The taste of Mercury… This is not intoxication, but a beautiful astrological note that BepiColombo promises us this weekend. The space probe flew over the first planet in the solar system on Saturday morning (1:34 am in Paris), just 200 kilometers above sea level. A quick paragraph, enough time to gather a batch of photos and scientific data that she will now pass on to her parents: the European Space Agency (ESA) and the Japan Aerospace Exploration Agency (Jaxa).
Why go in a gust of wind? Because getting close to Mercury is a complex maneuver that requires it to be repeated several times before it eventually puts itself into orbit around the small planet next to the Sun. “Going to Mercury is more difficult than going to Jupiter, because of the attraction of the sun. Mercury is a small planet with a low mass. When you reach the bottom of the balloons, you will fall into the sun,” Kader Amsif and Pierre Bousquet, the French mission directors, explained to us in 2018, when Pepe Colombo took off. We must then send the ship on a wonderful journey around the sun by screwing up the ellipses little by little, like marbles on the walls of the funnel.
During this spiral-shaped journey, BepiColombo crossed Earth again in April 2020, and then pasted Venus twice, in October 2020 and in August. All of these flybys represent opportunities to take advantage of the planet’s “gravity assist”: using their gravity, the space probe is gaining momentum, bending its trajectory toward the center of the solar system and gradually settling on Earth. The orbit of Mercury around the sun. With this first flight, BepiColombo gained 2.1 km/s (speed relative to the Sun). The probe will still flirt with Mercury five times by 2025 before it “stops” there, that is, it goes into orbit around the planet.
Since we know so little about Mercury, this first flight is a valuable opportunity to begin studying the planet before the final arrival of BepiColombo in December 2025. Unfortunately, the probe will not be able to use its high-resolution camera because it is currently hidden under the transfer module that provides thrust to Mercury. But BepiColombo was able to rely on three other black and white surveillance cameras, the “MCAM,” to attack Mercury five minutes before flyby and up to four hours afterward, Explain ESA.

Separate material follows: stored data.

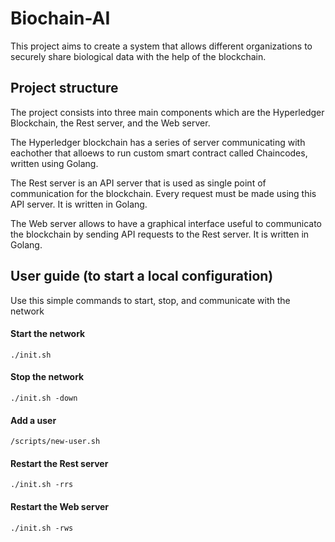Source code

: # Biochain-AI
This project aims to create a system that allows different organizations to securely share biological data with the help of the blockchain.

## Project structure
The project consists into three main components which are the Hyperledger Blockchain, the Rest server, and the Web server.

The Hyperledger blockchain has a series of server communicating with eachother that alloews to run custom smart contract called Chaincodes, written using Golang.

The Rest server is an API server that is used as single point of communication for the blockchain. Every request must be made using this API server. It is written in Golang.

The Web server allows to have a graphical interface useful to communicato the blockchain by sending API requests to the Rest server. It is written in Golang.

## User guide (to start a local configuration)
Use this simple commands to start, stop, and communicate with the network
#### Start the network
`./init.sh`

#### Stop the network
`./init.sh -down`

#### Add a user
`/scripts/new-user.sh`

#### Restart the Rest server
`./init.sh -rrs`

#### Restart the Web server
`./init.sh -rws`
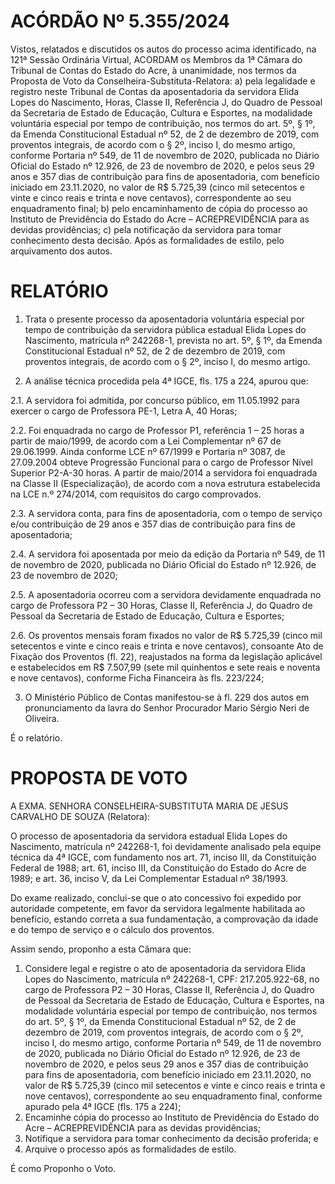 # ACÓRDÃO Nº 5.355/2024

Vistos, relatados e discutidos os autos do processo acima identificado, na 121ª Sessão Ordinária Virtual, ACORDAM os Membros da 1ª Câmara do Tribunal de Contas do Estado do Acre, à unanimidade, nos termos da Proposta de Voto da Conselheira-Substituta-Relatora: a) pela legalidade e registro neste Tribunal de Contas da aposentadoria da servidora Elida Lopes do Nascimento, Horas, Classe II, Referência J, do Quadro de Pessoal da Secretaria de Estado de Educação, Cultura e Esportes, na modalidade voluntária especial por tempo de contribuição, nos termos do art. 5º, § 1º, da Emenda Constitucional Estadual nº 52, de 2 de dezembro de 2019, com proventos integrais, de acordo com o § 2º, inciso I, do mesmo artigo, conforme Portaria nº 549, de 11 de novembro de 2020, publicada no Diário Oficial do Estado nº 12.926, de 23 de novembro de 2020, e pelos seus 29 anos e 357 dias de contribuição para fins de aposentadoria, com benefício iniciado em 23.11.2020, no valor de R$ 5.725,39 (cinco mil setecentos e vinte e cinco reais e trinta e nove centavos), correspondente ao seu enquadramento final; b) pelo encaminhamento de cópia do processo ao Instituto de Previdência do Estado do Acre – ACREPREVIDÊNCIA para as devidas providências; c) pela notificação da servidora para tomar conhecimento desta decisão. Após as formalidades de estilo, pelo arquivamento dos autos.

# RELATÓRIO

1. Trata o presente processo da aposentadoria voluntária especial por tempo de contribuição da servidora pública estadual Elida Lopes do Nascimento, matrícula nº 242268-1, prevista no art. 5º, § 1º, da Emenda Constitucional Estadual nº 52, de 2 de dezembro de 2019, com proventos integrais, de acordo com o § 2º, inciso I, do mesmo artigo.

2. A análise técnica procedida pela 4ª IGCE, fls. 175 a 224, apurou que:

2.1. A servidora foi admitida, por concurso público, em 11.05.1992 para exercer o cargo de Professora PE-1, Letra A, 40 Horas;

2.2. Foi enquadrada no cargo de Professor P1, referência 1 – 25 horas a partir de maio/1999, de acordo com a Lei Complementar nº 67 de 29.06.1999. Ainda conforme LCE nº 67/1999 e Portaria nº 3087, de 27.09.2004 obteve Progressão Funcional para o cargo de Professor Nível Superior P2-A-30 horas. A partir de maio/2014 a servidora foi enquadrada na Classe II (Especialização), de acordo com a nova estrutura estabelecida na LCE n.º 274/2014, com requisitos do cargo comprovados.

2.3. A servidora conta, para fins de aposentadoria, com o tempo de serviço e/ou contribuição de 29 anos e 357 dias de contribuição para fins de aposentadoria;

2.4. A servidora foi aposentada por meio da edição da Portaria nº 549, de 11 de novembro de 2020, publicada no Diário Oficial do Estado nº 12.926, de 23 de novembro de 2020;

2.5. A aposentadoria ocorreu com a servidora devidamente enquadrada no cargo de Professora P2 – 30 Horas, Classe II, Referência J, do Quadro de Pessoal da Secretaria de Estado de Educação, Cultura e Esportes;

2.6. Os proventos mensais foram fixados no valor de R$ 5.725,39 (cinco mil setecentos e vinte e cinco reais e trinta e nove centavos), consoante Ato de Fixação dos Proventos (fl. 22), reajustados na forma da legislação aplicável e estabelecidos em R$ 7.507,99 (sete mil quinhentos e sete reais e noventa e nove centavos), conforme Ficha Financeira às fls. 223/224;

3. O Ministério Público de Contas manifestou-se à fl. 229 dos autos em pronunciamento da lavra do Senhor Procurador Mario Sérgio Neri de Oliveira.

É o relatório.

# PROPOSTA DE VOTO

A EXMA. SENHORA CONSELHEIRA-SUBSTITUTA MARIA DE JESUS CARVALHO DE SOUZA (Relatora):

O processo de aposentadoria da servidora estadual Elida Lopes do Nascimento, matrícula nº 242268-1, foi devidamente analisado pela equipe técnica da 4ª IGCE, com fundamento nos art. 71, inciso III, da Constituição Federal de 1988; art. 61, inciso III, da Constituição do Estado do Acre de 1989; e art. 36, inciso V, da Lei Complementar Estadual nº 38/1993.

Do exame realizado, conclui-se que o ato concessivo foi expedido por autoridade competente, em favor da servidora legalmente habilitada ao benefício, estando correta a sua fundamentação, a comprovação da idade e do tempo de serviço e o cálculo dos proventos.

Assim sendo, proponho a esta Câmara que:

1. Considere legal e registre o ato de aposentadoria da servidora Elida Lopes do Nascimento, matrícula nº 242268-1, CPF: 217.205.922-68, no cargo de Professora P2 – 30 Horas, Classe II, Referência J, do Quadro de Pessoal da Secretaria de Estado de Educação, Cultura e Esportes, na modalidade voluntária especial por tempo de contribuição, nos termos do art. 5º, § 1º, da Emenda Constitucional Estadual nº 52, de 2 de dezembro de 2019, com proventos integrais, de acordo com o § 2º, inciso I, do mesmo artigo, conforme Portaria nº 549, de 11 de novembro de 2020, publicada no Diário Oficial do Estado nº 12.926, de 23 de novembro de 2020, e pelos seus 29 anos e 357 dias de contribuição para fins de aposentadoria, com benefício iniciado em 23.11.2020, no valor de R$ 5.725,39 (cinco mil setecentos e vinte e cinco reais e trinta e nove centavos), correspondente ao seu enquadramento final, conforme apurado pela 4ª IGCE (fls. 175 a 224);
2. Encaminhe cópia do processo ao Instituto de Previdência do Estado do Acre – ACREPREVIDÊNCIA para as devidas providências;
3. Notifique a servidora para tomar conhecimento da decisão proferida; e
4. Arquive o processo após as formalidades de estilo.

É como Proponho o Voto.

The surface is studded with potholes
At time T, which is closest to the planet, BepiColombo will have passed exactly 198 kilometers from its surface. But on Mercury’s face after that, it was dark… which is why the closest photo will only be taken at a distance of 1,000 kilometers. We must be able to determine “High Impact Drilling”, The European Space Agency predicts, that the surface of Mercury is riddled with craters like the Moon.
The probe and the planet are now located more than 100 million kilometers from Earth – a known location 500 meters away “Thanks to the superb accuracy of our network of ground stations and antennas spread all over the world, and the continued efforts of our navigation team,” Frank Budnik, responsible for the mission’s flight dynamics, confirms. The data takes about six minutes to reach the terrestrial antennas at the speed of light. The bandwidth is not so much in space, the images have to be transmitted every Saturday morning, image by image.